Segment Open

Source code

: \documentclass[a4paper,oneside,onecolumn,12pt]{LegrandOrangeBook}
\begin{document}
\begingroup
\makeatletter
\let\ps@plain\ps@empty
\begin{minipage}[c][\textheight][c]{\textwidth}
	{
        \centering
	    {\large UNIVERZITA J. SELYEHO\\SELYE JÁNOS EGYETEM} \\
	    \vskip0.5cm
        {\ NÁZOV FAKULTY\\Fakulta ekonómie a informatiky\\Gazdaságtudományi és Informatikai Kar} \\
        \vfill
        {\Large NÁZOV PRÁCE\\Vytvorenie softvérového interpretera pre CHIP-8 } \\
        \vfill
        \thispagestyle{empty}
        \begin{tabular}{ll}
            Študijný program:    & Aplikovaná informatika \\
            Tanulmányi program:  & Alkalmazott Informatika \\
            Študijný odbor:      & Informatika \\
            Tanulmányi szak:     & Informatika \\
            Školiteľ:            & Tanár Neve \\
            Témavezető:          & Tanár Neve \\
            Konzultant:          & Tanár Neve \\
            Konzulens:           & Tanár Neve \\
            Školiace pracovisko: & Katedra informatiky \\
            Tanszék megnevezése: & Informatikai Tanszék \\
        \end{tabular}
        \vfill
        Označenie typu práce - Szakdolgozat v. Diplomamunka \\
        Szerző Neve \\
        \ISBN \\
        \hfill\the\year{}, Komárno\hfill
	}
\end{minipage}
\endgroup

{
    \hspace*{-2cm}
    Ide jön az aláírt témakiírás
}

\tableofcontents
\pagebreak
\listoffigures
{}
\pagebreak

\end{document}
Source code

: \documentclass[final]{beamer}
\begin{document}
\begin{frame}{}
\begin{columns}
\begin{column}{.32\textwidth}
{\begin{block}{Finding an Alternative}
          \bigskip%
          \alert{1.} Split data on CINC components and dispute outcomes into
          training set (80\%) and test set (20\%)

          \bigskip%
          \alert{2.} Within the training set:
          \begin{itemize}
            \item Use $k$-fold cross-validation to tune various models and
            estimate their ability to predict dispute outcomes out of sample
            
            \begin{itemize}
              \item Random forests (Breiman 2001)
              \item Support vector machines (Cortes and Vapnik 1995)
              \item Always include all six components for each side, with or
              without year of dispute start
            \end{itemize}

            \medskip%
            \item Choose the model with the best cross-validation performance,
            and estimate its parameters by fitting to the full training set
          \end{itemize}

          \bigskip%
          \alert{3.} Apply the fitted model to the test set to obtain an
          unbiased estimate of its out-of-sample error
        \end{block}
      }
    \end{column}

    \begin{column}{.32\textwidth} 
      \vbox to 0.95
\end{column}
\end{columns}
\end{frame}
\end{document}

Segment Closed

Work order:
Return each line above where the word "Študijný" shows up.

Exercise answer:
            Študijný program:    & Aplikovaná informatika \\
            Študijný odbor:      & Informatika \\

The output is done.